# Directions for this task:
Through the last line of the entries, please copy every line exactly, starting with the one that contains "new one starts".

# Records:

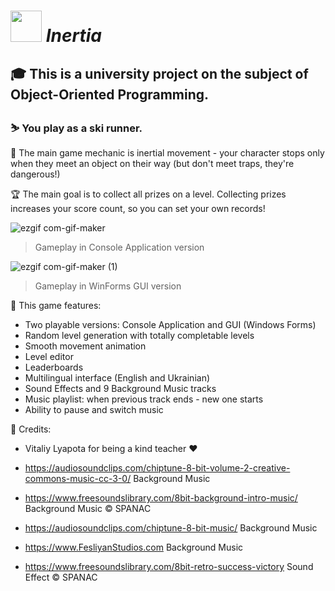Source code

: # <img src="https://user-images.githubusercontent.com/93669607/167170534-46bd23ce-1cd2-43da-a71d-ec93d3763083.svg" width=50> *Inertia*

## :mortar_board: This is a university project on the subject of Object-Oriented Programming.

### :skier: You play as a ski runner. 

:dash: The main game mechanic is inertial movement - your character stops only when they meet an object on their way (but don't meet traps, they're dangerous!)

:trophy: The main goal is to collect all prizes on a level. Collecting prizes increases your score count, so you can set your own records!

![ezgif com-gif-maker](https://user-images.githubusercontent.com/93669607/200141353-a15f242e-8251-4608-aafd-3845a0736ace.gif)

> Gameplay in Console Application version

![ezgif com-gif-maker (1)](https://user-images.githubusercontent.com/93669607/200141467-9ed6fd19-a9bb-4e98-9fb9-2f06b89800a5.gif)

> Gameplay in WinForms GUI version

:game_die: This game features:

* Two playable versions: Console Application and GUI (Windows Forms)
* Random level generation with totally completable levels
* Smooth movement animation
* Level editor
* Leaderboards
* Multilingual interface (English and Ukrainian)
* Sound Effects and 9 Background Music tracks
* Music playlist: when previous track ends - new one starts
* Ability to pause and switch music

:page_with_curl: Credits:

- Vitaliy Lyapota for being a kind teacher :heart:

- https://audiosoundclips.com/chiptune-8-bit-volume-2-creative-commons-music-cc-3-0/ Background Music

- https://www.freesoundslibrary.com/8bit-background-intro-music/ Background Music © SPANAC

- https://audiosoundclips.com/chiptune-8-bit-music/ Background Music

- https://www.FesliyanStudios.com Background Music

- https://www.freesoundslibrary.com/8bit-retro-success-victory Sound Effect © SPANAC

# Solved problem:
* Music playlist: when previous track ends - new one starts
* Ability to pause and switch music

:page_with_curl: Credits:

- Vitaliy Lyapota for being a kind teacher :heart:

- https://audiosoundclips.com/chiptune-8-bit-volume-2-creative-commons-music-cc-3-0/ Background Music

- https://www.freesoundslibrary.com/8bit-background-intro-music/ Background Music © SPANAC

- https://audiosoundclips.com/chiptune-8-bit-music/ Background Music

- https://www.FesliyanStudios.com Background Music

- https://www.freesoundslibrary.com/8bit-retro-success-victory Sound Effect © SPANAC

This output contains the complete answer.